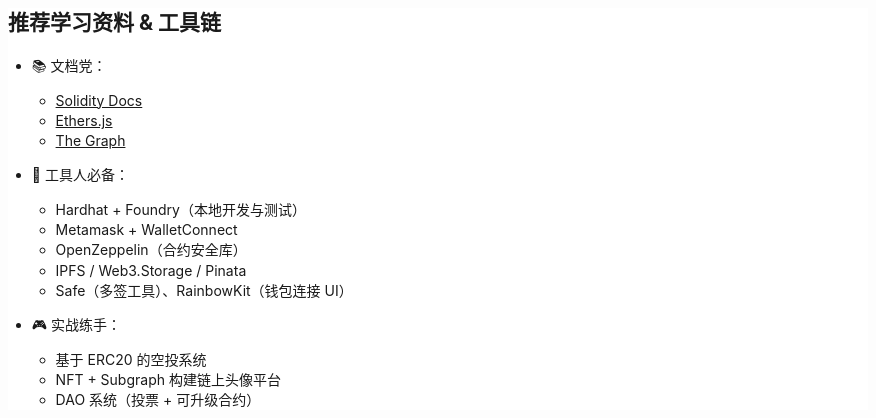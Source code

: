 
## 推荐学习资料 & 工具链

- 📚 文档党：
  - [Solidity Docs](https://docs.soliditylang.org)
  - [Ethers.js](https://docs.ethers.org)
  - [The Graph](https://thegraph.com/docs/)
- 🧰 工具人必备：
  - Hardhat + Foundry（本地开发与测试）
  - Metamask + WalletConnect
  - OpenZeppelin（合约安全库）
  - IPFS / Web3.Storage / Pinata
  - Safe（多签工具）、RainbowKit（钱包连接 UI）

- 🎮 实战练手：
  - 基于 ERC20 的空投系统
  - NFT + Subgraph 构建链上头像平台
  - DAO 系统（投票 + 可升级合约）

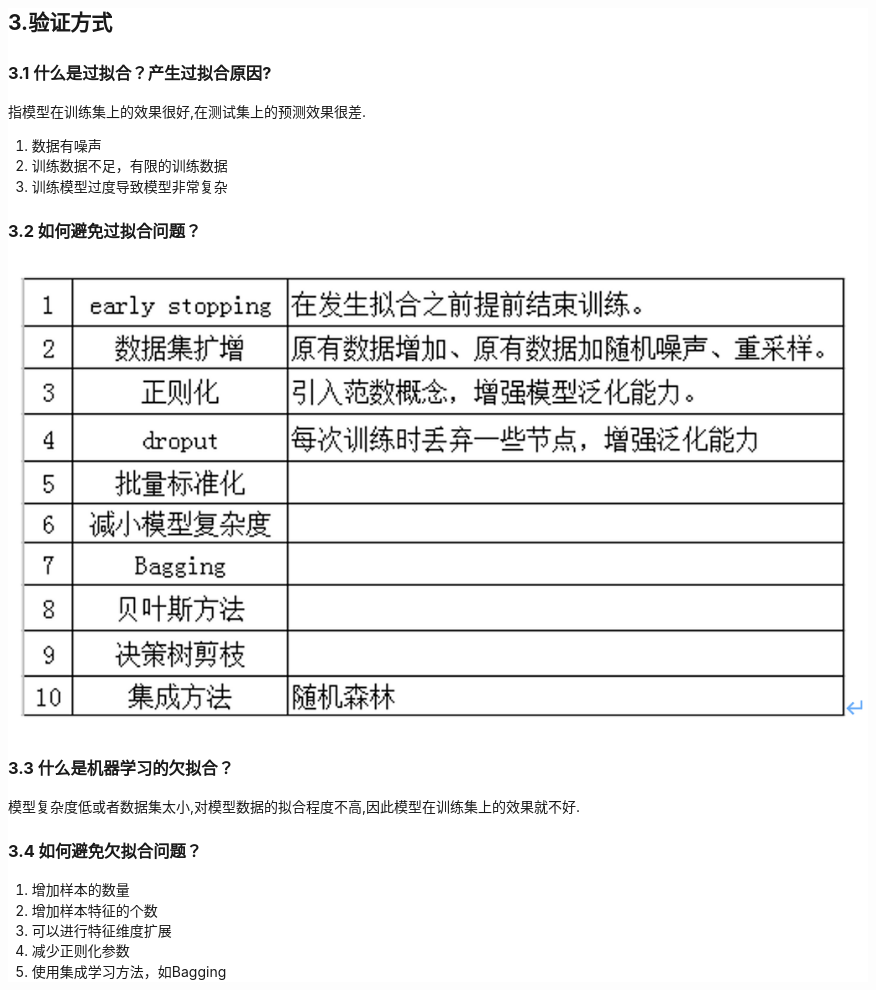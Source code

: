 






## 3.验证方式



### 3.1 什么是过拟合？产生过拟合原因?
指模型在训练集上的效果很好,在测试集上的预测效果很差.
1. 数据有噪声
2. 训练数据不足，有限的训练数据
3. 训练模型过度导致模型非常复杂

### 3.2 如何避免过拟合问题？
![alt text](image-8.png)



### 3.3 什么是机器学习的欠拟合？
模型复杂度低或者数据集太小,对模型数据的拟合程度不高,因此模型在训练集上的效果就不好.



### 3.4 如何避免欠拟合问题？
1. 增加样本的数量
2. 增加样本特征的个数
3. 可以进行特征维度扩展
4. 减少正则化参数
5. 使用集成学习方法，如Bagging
■ ■ ■ ■ ■ ■ ■
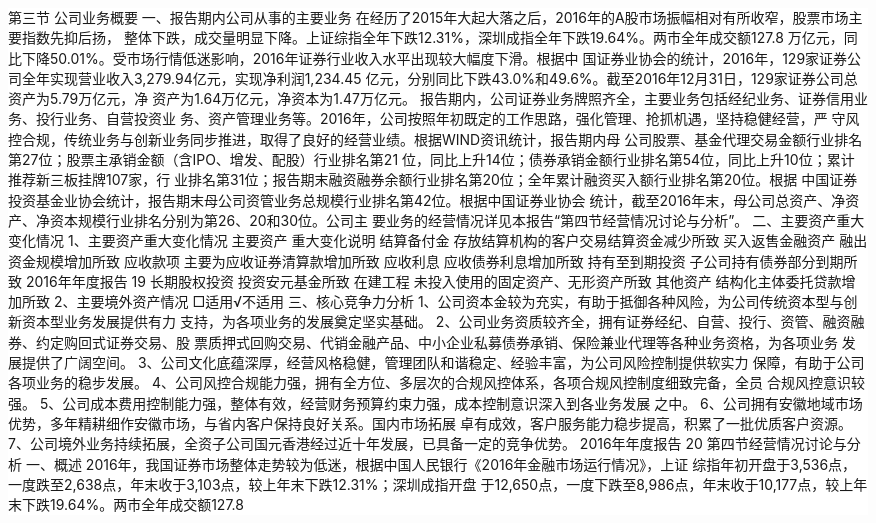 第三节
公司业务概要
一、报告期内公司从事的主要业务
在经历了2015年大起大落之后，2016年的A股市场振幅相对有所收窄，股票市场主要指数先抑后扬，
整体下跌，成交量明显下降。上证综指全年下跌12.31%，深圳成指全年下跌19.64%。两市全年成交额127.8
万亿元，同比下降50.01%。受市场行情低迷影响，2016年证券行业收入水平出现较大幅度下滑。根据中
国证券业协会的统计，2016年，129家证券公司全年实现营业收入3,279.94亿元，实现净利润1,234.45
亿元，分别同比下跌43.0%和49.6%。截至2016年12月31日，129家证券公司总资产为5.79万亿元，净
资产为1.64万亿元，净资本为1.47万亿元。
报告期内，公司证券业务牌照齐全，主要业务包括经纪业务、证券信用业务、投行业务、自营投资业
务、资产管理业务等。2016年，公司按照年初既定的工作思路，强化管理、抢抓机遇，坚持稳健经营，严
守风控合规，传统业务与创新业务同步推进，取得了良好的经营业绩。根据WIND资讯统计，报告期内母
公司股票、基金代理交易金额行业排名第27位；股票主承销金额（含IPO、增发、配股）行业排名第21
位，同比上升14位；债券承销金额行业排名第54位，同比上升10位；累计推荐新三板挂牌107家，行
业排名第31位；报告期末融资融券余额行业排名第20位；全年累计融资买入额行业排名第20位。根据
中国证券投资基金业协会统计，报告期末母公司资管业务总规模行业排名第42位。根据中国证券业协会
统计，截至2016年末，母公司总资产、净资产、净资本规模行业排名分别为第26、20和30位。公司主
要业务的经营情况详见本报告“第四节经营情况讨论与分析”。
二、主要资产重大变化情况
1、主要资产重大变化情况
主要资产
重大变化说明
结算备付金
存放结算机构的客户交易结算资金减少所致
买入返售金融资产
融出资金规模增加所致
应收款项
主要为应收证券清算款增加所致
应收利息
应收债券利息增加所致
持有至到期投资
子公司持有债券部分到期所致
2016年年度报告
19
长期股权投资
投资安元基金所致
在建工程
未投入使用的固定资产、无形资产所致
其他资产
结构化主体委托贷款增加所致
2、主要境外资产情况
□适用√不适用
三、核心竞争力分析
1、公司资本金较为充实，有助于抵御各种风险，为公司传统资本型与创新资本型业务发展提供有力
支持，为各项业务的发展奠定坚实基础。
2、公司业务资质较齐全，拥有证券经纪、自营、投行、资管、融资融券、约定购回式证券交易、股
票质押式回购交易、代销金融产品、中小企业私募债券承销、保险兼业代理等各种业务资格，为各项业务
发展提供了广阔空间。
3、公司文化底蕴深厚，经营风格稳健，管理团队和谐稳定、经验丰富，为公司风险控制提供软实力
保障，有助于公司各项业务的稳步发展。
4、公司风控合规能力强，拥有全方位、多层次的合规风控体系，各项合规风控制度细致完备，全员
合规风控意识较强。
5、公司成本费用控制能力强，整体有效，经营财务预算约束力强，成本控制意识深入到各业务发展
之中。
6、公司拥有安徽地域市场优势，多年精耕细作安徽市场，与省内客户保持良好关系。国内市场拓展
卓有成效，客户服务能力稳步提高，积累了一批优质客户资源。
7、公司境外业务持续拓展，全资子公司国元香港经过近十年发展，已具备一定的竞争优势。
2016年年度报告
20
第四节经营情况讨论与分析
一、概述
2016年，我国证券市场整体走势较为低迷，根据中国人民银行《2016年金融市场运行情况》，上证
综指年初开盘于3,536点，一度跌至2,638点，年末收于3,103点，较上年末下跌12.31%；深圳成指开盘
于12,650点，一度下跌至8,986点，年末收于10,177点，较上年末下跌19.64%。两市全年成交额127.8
■ ■ ■ ■ ■ ■ ■
Only one stretch of the entries above is wanted: the lines from the one containing "一、报告期内公司从事的主要业务" through the one containing "统计，截至2016年末，母公". Please reproduce it exactly.

一、报告期内公司从事的主要业务
在经历了2015年大起大落之后，2016年的A股市场振幅相对有所收窄，股票市场主要指数先抑后扬，
整体下跌，成交量明显下降。上证综指全年下跌12.31%，深圳成指全年下跌19.64%。两市全年成交额127.8
万亿元，同比下降50.01%。受市场行情低迷影响，2016年证券行业收入水平出现较大幅度下滑。根据中
国证券业协会的统计，2016年，129家证券公司全年实现营业收入3,279.94亿元，实现净利润1,234.45
亿元，分别同比下跌43.0%和49.6%。截至2016年12月31日，129家证券公司总资产为5.79万亿元，净
资产为1.64万亿元，净资本为1.47万亿元。
报告期内，公司证券业务牌照齐全，主要业务包括经纪业务、证券信用业务、投行业务、自营投资业
务、资产管理业务等。2016年，公司按照年初既定的工作思路，强化管理、抢抓机遇，坚持稳健经营，严
守风控合规，传统业务与创新业务同步推进，取得了良好的经营业绩。根据WIND资讯统计，报告期内母
公司股票、基金代理交易金额行业排名第27位；股票主承销金额（含IPO、增发、配股）行业排名第21
位，同比上升14位；债券承销金额行业排名第54位，同比上升10位；累计推荐新三板挂牌107家，行
业排名第31位；报告期末融资融券余额行业排名第20位；全年累计融资买入额行业排名第20位。根据
中国证券投资基金业协会统计，报告期末母公司资管业务总规模行业排名第42位。根据中国证券业协会
统计，截至2016年末，母公司总资产、净资产、净资本规模行业排名分别为第26、20和30位。公司主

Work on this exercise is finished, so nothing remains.